As a Family Ambassador, Walker promotes the importance of quality early childhood education to local parents through one-on-one discussions, staffing info tables at events, assisting at local childcare centers, coordinating Kindergarten registration open houses for local schools and working with other Family Ambassadors to spread the word about the importance of children reading by third grade. Research shows that children who read by third grade are more likely to graduate from high school, less likely to be incarcerated, and more likely to attend college (University of Chicago, 2010). At the Dornsife Center KEYSPOT, Walker also completed the three-hour online Mandated Reporter training to understand procedures for reporting child abuse – required to become a Family Ambassador.
As a result of Walker’s enthusiasm and commitment to the WPECE mission, he was recently promoted to Parent Navigator, which allows him to act as a liaison between other Family Ambassadors and WPECE partners. However, he has not allowed this promotion to go to his head. “I’m just a guy who is doing what I am doing because it’s the right thing to do,” said Walker. “My motivation is seeing these children learn and grow.”

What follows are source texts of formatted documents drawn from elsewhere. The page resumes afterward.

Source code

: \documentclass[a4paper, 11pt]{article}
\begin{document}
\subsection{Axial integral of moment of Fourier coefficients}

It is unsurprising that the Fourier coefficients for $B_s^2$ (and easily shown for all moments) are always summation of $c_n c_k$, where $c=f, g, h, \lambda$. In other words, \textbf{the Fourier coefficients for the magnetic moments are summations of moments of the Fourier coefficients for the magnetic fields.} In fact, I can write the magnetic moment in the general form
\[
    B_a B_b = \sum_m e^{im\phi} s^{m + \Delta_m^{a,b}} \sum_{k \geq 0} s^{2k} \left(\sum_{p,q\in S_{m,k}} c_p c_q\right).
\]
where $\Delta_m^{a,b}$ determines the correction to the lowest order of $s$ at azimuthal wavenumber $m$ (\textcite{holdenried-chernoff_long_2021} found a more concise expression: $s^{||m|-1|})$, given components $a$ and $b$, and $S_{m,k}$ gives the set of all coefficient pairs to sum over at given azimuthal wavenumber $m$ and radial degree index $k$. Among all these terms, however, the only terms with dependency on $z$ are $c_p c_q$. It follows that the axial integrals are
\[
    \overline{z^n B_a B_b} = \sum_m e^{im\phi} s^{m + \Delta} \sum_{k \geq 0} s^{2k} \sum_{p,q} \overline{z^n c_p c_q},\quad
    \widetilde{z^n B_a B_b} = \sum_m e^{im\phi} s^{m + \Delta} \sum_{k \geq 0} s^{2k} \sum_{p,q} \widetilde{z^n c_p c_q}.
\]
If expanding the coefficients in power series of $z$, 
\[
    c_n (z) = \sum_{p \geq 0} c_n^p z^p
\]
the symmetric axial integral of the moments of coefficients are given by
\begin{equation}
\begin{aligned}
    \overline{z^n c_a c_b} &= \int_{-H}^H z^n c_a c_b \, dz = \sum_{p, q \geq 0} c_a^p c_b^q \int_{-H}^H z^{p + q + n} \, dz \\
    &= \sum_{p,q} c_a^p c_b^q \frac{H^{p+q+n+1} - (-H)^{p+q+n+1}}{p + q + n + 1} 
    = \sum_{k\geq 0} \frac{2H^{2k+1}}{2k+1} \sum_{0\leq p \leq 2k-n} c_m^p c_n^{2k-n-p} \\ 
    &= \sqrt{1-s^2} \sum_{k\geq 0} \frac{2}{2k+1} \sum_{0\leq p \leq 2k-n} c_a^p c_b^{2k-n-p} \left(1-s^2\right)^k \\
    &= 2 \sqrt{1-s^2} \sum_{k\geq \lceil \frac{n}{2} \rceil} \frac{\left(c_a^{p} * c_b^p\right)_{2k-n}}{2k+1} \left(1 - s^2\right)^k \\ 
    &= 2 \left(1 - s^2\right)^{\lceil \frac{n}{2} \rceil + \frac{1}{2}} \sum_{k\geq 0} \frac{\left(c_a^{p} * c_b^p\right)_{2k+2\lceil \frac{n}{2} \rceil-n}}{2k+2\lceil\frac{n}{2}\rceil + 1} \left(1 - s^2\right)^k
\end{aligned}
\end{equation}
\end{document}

Walker’s connection to the community goes back to his days as a student at McMichael School and continues today through his membership at Metropolitan Church and as a line cook at Chris’ Pizza. Walker admitted to some negative detours in his life, but he successfully earned a GED and raised four daughters with his wife, who unfortunately passed away a year ago. After her death, Walker said he sunk into depression. He credits his sister with pushing him to “get busy” to overcome the sadness from his wife’s death. That’s when he decided to check out the Dornsife Center.
“People who don’t use the center are missing out on a good opportunity,” Walker said. As he watched the Dornsife buildings undergo renovations last year, Walker, who lives just two blocks from the Center, said he never suspected the Center would have such a positive impact on his life. Not only has be learned how to use the computer, but he also participates in financial literacy classes through Clarifi and received tax assistance through Campaign for Working Families. “It’s an inspiration to have the Dornsife Center,” said Walker, “and wonderful for Drexel to take initiative in our community.”